Stored entries:
════

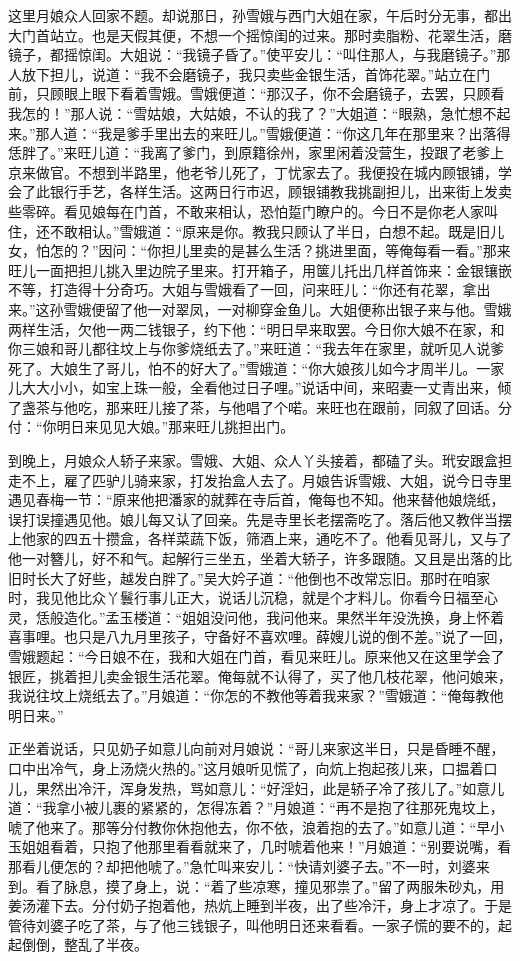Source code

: 这里月娘众人回家不题。却说那日，孙雪娥与西门大姐在家，午后时分无事，都出大门首站立。也是天假其便，不想一个摇惊闺的过来。那时卖脂粉、花翠生活，磨镜子，都摇惊闺。大姐说：“我镜子昏了。”使平安儿：“叫住那人，与我磨镜子。”那人放下担儿，说道：“我不会磨镜子，我只卖些金银生活，首饰花翠。”站立在门前，只顾眼上眼下看着雪娥。雪娥便道：“那汉子，你不会磨镜子，去罢，只顾看我怎的！”那人说：“雪姑娘，大姑娘，不认的我了？”大姐道：“眼熟，急忙想不起来。”那人道：“我是爹手里出去的来旺儿。”雪娥便道：“你这几年在那里来？出落得恁胖了。”来旺儿道：“我离了爹门，到原籍徐州，家里闲着没营生，投跟了老爹上京来做官。不想到半路里，他老爷儿死了，丁忧家去了。我便投在城内顾银铺，学会了此银行手艺，各样生活。这两日行市迟，顾银铺教我挑副担儿，出来街上发卖些零碎。看见娘每在门首，不敢来相认，恐怕踅门瞭户的。今日不是你老人家叫住，还不敢相认。”雪娥道：“原来是你。教我只顾认了半日，白想不起。既是旧儿女，怕怎的？”因问：“你担儿里卖的是甚么生活？挑进里面，等俺每看一看。”那来旺儿一面把担儿挑入里边院子里来。打开箱子，用箧儿托出几样首饰来：金银镶嵌不等，打造得十分奇巧。大姐与雪娥看了一回，问来旺儿：“你还有花翠，拿出来。”这孙雪娥便留了他一对翠凤，一对柳穿金鱼儿。大姐便称出银子来与他。雪娥两样生活，欠他一两二钱银子，约下他：“明日早来取罢。今日你大娘不在家，和你三娘和哥儿都往坟上与你爹烧纸去了。”来旺道：“我去年在家里，就听见人说爹死了。大娘生了哥儿，怕不的好大了。”雪娥道：“你大娘孩儿如今才周半儿。一家儿大大小小，如宝上珠一般，全看他过日子哩。”说话中间，来昭妻一丈青出来，倾了盏茶与他吃，那来旺儿接了茶，与他唱了个喏。来旺也在跟前，同叙了回话。分付：“你明日来见见大娘。”那来旺儿挑担出门。

到晚上，月娘众人轿子来家。雪娥、大姐、众人丫头接着，都磕了头。玳安跟盒担走不上，雇了匹驴儿骑来家，打发抬盒人去了。月娘告诉雪娥、大姐，说今日寺里遇见春梅一节：“原来他把潘家的就葬在寺后首，俺每也不知。他来替他娘烧纸，误打误撞遇见他。娘儿每又认了回亲。先是寺里长老摆斋吃了。落后他又教伴当摆上他家的四五十攒盒，各样菜蔬下饭，筛酒上来，通吃不了。他看见哥儿，又与了他一对簪儿，好不和气。起解行三坐五，坐着大轿子，许多跟随。又且是出落的比旧时长大了好些，越发白胖了。”吴大妗子道：“他倒也不改常忘旧。那时在咱家时，我见他比众丫鬟行事儿正大，说话儿沉稳，就是个才料儿。你看今日福至心灵，恁般造化。”孟玉楼道：“姐姐没问他，我问他来。果然半年没洗换，身上怀着喜事哩。也只是八九月里孩子，守备好不喜欢哩。薛嫂儿说的倒不差。”说了一回，雪娥题起：“今日娘不在，我和大姐在门首，看见来旺儿。原来他又在这里学会了银匠，挑着担儿卖金银生活花翠。俺每就不认得了，买了他几枝花翠，他问娘来，我说往坟上烧纸去了。”月娘道：“你怎的不教他等着我来家？”雪娥道：“俺每教他明日来。”

正坐着说话，只见奶子如意儿向前对月娘说：“哥儿来家这半日，只是昏睡不醒，口中出冷气，身上汤烧火热的。”这月娘听见慌了，向炕上抱起孩儿来，口揾着口儿，果然出冷汗，浑身发热，骂如意儿：“好淫妇，此是轿子冷了孩儿了。”如意儿道：“我拿小被儿裹的紧紧的，怎得冻着？”月娘道：“再不是抱了往那死鬼坟上，唬了他来了。那等分付教你休抱他去，你不依，浪着抱的去了。”如意儿道：“早小玉姐姐看着，只抱了他那里看看就来了，几时唬着他来！”月娘道：“别要说嘴，看那看儿便怎的？却把他唬了。”急忙叫来安儿：“快请刘婆子去。”不一时，刘婆来到。看了脉息，摸了身上，说：“着了些凉寒，撞见邪祟了。”留了两服朱砂丸，用姜汤灌下去。分付奶子抱着他，热炕上睡到半夜，出了些冷汗，身上才凉了。于是管待刘婆子吃了茶，与了他三钱银子，叫他明日还来看看。一家子慌的要不的，起起倒倒，整乱了半夜。

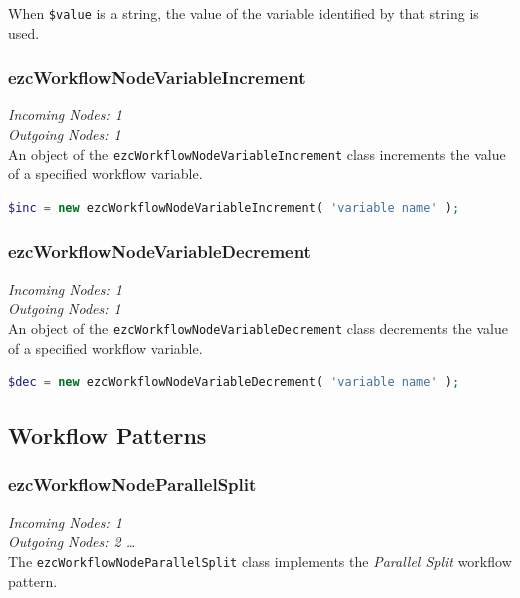 When \texttt{\$value} is a string, the value of the variable identified by
that string is used.

\subsubsection{ezcWorkflowNodeVariableIncrement}

\emph{Incoming Nodes: 1}\\
\emph{Outgoing Nodes: 1}\\

An object of the \texttt{ezcWorkflowNodeVariableIncrement} class increments
the value of a specified workflow variable.

\begin{lstlisting}[language=PHP]
$inc = new ezcWorkflowNodeVariableIncrement( 'variable name' );
\end{lstlisting}

\subsubsection{ezcWorkflowNodeVariableDecrement}

\emph{Incoming Nodes: 1}\\
\emph{Outgoing Nodes: 1}\\

An object of the \texttt{ezcWorkflowNodeVariableDecrement} class decrements
the value of a specified workflow variable.

\begin{lstlisting}[language=PHP]
$dec = new ezcWorkflowNodeVariableDecrement( 'variable name' );
\end{lstlisting}

\subsection{Workflow Patterns}

\subsubsection{ezcWorkflowNodeParallelSplit}

\emph{Incoming Nodes: 1}\\
\emph{Outgoing Nodes: 2 \dots *}\\

The \texttt{ezcWorkflowNodeParallelSplit} class implements the
\emph{Parallel Split} workflow pattern.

════

* ABOUT THIS EXERCISE *
Transcribe every record above in full. Pictures stay out of the copy.

* TASK RESPONSE *
Source code

: 这里月娘众人回家不题。却说那日，孙雪娥与西门大姐在家，午后时分无事，都出大门首站立。也是天假其便，不想一个摇惊闺的过来。那时卖脂粉、花翠生活，磨镜子，都摇惊闺。大姐说：“我镜子昏了。”使平安儿：“叫住那人，与我磨镜子。”那人放下担儿，说道：“我不会磨镜子，我只卖些金银生活，首饰花翠。”站立在门前，只顾眼上眼下看着雪娥。雪娥便道：“那汉子，你不会磨镜子，去罢，只顾看我怎的！”那人说：“雪姑娘，大姑娘，不认的我了？”大姐道：“眼熟，急忙想不起来。”那人道：“我是爹手里出去的来旺儿。”雪娥便道：“你这几年在那里来？出落得恁胖了。”来旺儿道：“我离了爹门，到原籍徐州，家里闲着没营生，投跟了老爹上京来做官。不想到半路里，他老爷儿死了，丁忧家去了。我便投在城内顾银铺，学会了此银行手艺，各样生活。这两日行市迟，顾银铺教我挑副担儿，出来街上发卖些零碎。看见娘每在门首，不敢来相认，恐怕踅门瞭户的。今日不是你老人家叫住，还不敢相认。”雪娥道：“原来是你。教我只顾认了半日，白想不起。既是旧儿女，怕怎的？”因问：“你担儿里卖的是甚么生活？挑进里面，等俺每看一看。”那来旺儿一面把担儿挑入里边院子里来。打开箱子，用箧儿托出几样首饰来：金银镶嵌不等，打造得十分奇巧。大姐与雪娥看了一回，问来旺儿：“你还有花翠，拿出来。”这孙雪娥便留了他一对翠凤，一对柳穿金鱼儿。大姐便称出银子来与他。雪娥两样生活，欠他一两二钱银子，约下他：“明日早来取罢。今日你大娘不在家，和你三娘和哥儿都往坟上与你爹烧纸去了。”来旺道：“我去年在家里，就听见人说爹死了。大娘生了哥儿，怕不的好大了。”雪娥道：“你大娘孩儿如今才周半儿。一家儿大大小小，如宝上珠一般，全看他过日子哩。”说话中间，来昭妻一丈青出来，倾了盏茶与他吃，那来旺儿接了茶，与他唱了个喏。来旺也在跟前，同叙了回话。分付：“你明日来见见大娘。”那来旺儿挑担出门。

到晚上，月娘众人轿子来家。雪娥、大姐、众人丫头接着，都磕了头。玳安跟盒担走不上，雇了匹驴儿骑来家，打发抬盒人去了。月娘告诉雪娥、大姐，说今日寺里遇见春梅一节：“原来他把潘家的就葬在寺后首，俺每也不知。他来替他娘烧纸，误打误撞遇见他。娘儿每又认了回亲。先是寺里长老摆斋吃了。落后他又教伴当摆上他家的四五十攒盒，各样菜蔬下饭，筛酒上来，通吃不了。他看见哥儿，又与了他一对簪儿，好不和气。起解行三坐五，坐着大轿子，许多跟随。又且是出落的比旧时长大了好些，越发白胖了。”吴大妗子道：“他倒也不改常忘旧。那时在咱家时，我见他比众丫鬟行事儿正大，说话儿沉稳，就是个才料儿。你看今日福至心灵，恁般造化。”孟玉楼道：“姐姐没问他，我问他来。果然半年没洗换，身上怀着喜事哩。也只是八九月里孩子，守备好不喜欢哩。薛嫂儿说的倒不差。”说了一回，雪娥题起：“今日娘不在，我和大姐在门首，看见来旺儿。原来他又在这里学会了银匠，挑着担儿卖金银生活花翠。俺每就不认得了，买了他几枝花翠，他问娘来，我说往坟上烧纸去了。”月娘道：“你怎的不教他等着我来家？”雪娥道：“俺每教他明日来。”

正坐着说话，只见奶子如意儿向前对月娘说：“哥儿来家这半日，只是昏睡不醒，口中出冷气，身上汤烧火热的。”这月娘听见慌了，向炕上抱起孩儿来，口揾着口儿，果然出冷汗，浑身发热，骂如意儿：“好淫妇，此是轿子冷了孩儿了。”如意儿道：“我拿小被儿裹的紧紧的，怎得冻着？”月娘道：“再不是抱了往那死鬼坟上，唬了他来了。那等分付教你休抱他去，你不依，浪着抱的去了。”如意儿道：“早小玉姐姐看着，只抱了他那里看看就来了，几时唬着他来！”月娘道：“别要说嘴，看那看儿便怎的？却把他唬了。”急忙叫来安儿：“快请刘婆子去。”不一时，刘婆来到。看了脉息，摸了身上，说：“着了些凉寒，撞见邪祟了。”留了两服朱砂丸，用姜汤灌下去。分付奶子抱着他，热炕上睡到半夜，出了些冷汗，身上才凉了。于是管待刘婆子吃了茶，与了他三钱银子，叫他明日还来看看。一家子慌的要不的，起起倒倒，整乱了半夜。

 When \texttt{\$value} is a string, the value of the variable identified by
that string is used.

\subsubsection{ezcWorkflowNodeVariableIncrement}

\emph{Incoming Nodes: 1}\\
\emph{Outgoing Nodes: 1}\\

An object of the \texttt{ezcWorkflowNodeVariableIncrement} class increments
the value of a specified workflow variable.

\begin{lstlisting}[language=PHP]
$inc = new ezcWorkflowNodeVariableIncrement( 'variable name' );
\end{lstlisting}

\subsubsection{ezcWorkflowNodeVariableDecrement}

\emph{Incoming Nodes: 1}\\
\emph{Outgoing Nodes: 1}\\

An object of the \texttt{ezcWorkflowNodeVariableDecrement} class decrements
the value of a specified workflow variable.

\begin{lstlisting}[language=PHP]
$dec = new ezcWorkflowNodeVariableDecrement( 'variable name' );
\end{lstlisting}

\subsection{Workflow Patterns}

\subsubsection{ezcWorkflowNodeParallelSplit}

\emph{Incoming Nodes: 1}\\
\emph{Outgoing Nodes: 2 \dots *}\\

The \texttt{ezcWorkflowNodeParallelSplit} class implements the
\emph{Parallel Split} workflow pattern.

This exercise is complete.